Ein Gericht in Indien hat die Anfrage der National Investigation Agency (NIA) abgelehnt, bestimmte Angeklagte im Zusammenhang mit dem Elgar Parishad-Fall zurück in Gewahrsam zu nehmen. Die Entscheidung kommt inmitten laufender Gerichtsverfahren, die den Fall umgeben, die Anschuldigungen der Aufruhr gegen Aktivisten im Zusammenhang mit dem RSS-verbundenen Think Tank beinhalten. Die NIA hatte versucht, diese Personen erneut festzunehmen, unter Berufung auf potenzielle Bedrohungen für die nationale Sicherheit.
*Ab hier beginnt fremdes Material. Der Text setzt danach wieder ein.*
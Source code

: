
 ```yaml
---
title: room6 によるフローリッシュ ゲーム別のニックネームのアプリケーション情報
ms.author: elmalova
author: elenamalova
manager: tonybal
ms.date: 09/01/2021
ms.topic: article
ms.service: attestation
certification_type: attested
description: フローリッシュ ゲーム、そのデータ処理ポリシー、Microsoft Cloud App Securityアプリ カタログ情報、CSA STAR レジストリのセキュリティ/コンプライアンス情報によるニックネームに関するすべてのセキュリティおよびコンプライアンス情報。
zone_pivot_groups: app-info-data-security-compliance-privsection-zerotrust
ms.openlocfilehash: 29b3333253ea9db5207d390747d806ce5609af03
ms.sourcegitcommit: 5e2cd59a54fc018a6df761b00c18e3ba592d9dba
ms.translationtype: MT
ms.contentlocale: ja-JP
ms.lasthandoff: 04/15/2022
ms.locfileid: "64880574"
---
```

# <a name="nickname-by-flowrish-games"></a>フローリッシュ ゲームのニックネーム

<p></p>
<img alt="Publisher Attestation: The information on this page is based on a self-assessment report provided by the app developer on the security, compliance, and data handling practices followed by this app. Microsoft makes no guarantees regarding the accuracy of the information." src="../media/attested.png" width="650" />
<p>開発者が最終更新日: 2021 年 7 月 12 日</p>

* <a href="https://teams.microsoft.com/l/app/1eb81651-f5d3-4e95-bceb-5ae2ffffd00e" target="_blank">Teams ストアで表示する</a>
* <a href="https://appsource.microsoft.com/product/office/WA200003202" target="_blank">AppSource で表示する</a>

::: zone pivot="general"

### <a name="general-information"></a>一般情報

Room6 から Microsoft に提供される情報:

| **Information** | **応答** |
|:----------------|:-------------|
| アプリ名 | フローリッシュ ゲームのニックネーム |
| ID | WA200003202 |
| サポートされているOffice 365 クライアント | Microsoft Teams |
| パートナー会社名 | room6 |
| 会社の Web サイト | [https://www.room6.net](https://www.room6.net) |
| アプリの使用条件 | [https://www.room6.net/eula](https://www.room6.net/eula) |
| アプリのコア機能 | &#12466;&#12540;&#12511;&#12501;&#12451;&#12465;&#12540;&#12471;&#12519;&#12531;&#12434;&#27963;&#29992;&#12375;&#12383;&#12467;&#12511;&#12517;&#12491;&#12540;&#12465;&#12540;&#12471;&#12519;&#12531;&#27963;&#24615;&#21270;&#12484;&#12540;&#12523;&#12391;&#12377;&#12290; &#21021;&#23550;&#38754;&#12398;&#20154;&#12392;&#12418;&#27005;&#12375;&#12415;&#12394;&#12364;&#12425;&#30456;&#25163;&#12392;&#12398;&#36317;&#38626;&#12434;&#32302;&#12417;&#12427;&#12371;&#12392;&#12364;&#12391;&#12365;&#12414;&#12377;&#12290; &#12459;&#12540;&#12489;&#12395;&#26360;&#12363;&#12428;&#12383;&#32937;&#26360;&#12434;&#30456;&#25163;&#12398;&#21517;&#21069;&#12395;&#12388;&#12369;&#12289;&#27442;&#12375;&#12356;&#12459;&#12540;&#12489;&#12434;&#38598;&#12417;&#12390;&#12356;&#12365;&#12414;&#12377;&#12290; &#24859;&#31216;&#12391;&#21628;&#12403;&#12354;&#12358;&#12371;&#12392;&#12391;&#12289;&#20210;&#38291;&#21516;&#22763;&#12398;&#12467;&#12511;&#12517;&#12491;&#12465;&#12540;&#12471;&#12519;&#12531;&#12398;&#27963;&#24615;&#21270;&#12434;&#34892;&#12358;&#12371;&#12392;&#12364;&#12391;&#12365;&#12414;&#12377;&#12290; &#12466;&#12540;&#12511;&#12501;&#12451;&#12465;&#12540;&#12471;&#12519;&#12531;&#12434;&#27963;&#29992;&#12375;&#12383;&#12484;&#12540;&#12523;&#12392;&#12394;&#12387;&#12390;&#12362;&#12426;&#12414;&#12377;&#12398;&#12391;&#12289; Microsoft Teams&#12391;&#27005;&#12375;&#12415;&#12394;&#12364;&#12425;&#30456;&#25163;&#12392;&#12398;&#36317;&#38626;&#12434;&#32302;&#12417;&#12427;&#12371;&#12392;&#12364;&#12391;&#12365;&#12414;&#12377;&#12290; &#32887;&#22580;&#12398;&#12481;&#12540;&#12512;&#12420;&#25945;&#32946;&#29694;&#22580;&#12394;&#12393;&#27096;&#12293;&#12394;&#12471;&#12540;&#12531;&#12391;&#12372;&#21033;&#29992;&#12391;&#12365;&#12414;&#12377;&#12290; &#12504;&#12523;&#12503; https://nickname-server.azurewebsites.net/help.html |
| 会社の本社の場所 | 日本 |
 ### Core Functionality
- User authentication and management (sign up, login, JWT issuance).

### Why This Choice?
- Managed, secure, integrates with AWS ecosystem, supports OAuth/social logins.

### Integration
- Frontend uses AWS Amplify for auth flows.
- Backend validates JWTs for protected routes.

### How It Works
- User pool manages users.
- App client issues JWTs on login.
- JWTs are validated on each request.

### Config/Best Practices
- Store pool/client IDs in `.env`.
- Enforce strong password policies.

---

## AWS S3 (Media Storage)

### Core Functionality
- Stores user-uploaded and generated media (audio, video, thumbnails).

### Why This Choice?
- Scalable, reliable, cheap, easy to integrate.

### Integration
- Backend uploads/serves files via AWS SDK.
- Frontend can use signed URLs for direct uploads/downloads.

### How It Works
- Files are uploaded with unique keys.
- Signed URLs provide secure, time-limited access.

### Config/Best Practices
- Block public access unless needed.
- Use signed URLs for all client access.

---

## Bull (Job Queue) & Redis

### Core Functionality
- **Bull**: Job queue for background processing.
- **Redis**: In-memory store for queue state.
Die Ablehnung des Gerichts unterstreicht die komplexen rechtlichen und politischen Spannungen rund um den Fall, der aufgrund seiner Auswirkungen auf die Meinungsfreiheit und die politische Meinungsverschiedenheit Aufmerksamkeit erregt hat.

Tendenz-Einschätzung (Progressiv): Der Artikel formuliert die Entscheidung des Gerichtshofs als Schutz vor willkürlicher Inhaftierung durch staatliche Behörden, was Skepsis gegenüber den Motiven der NIA impliziert.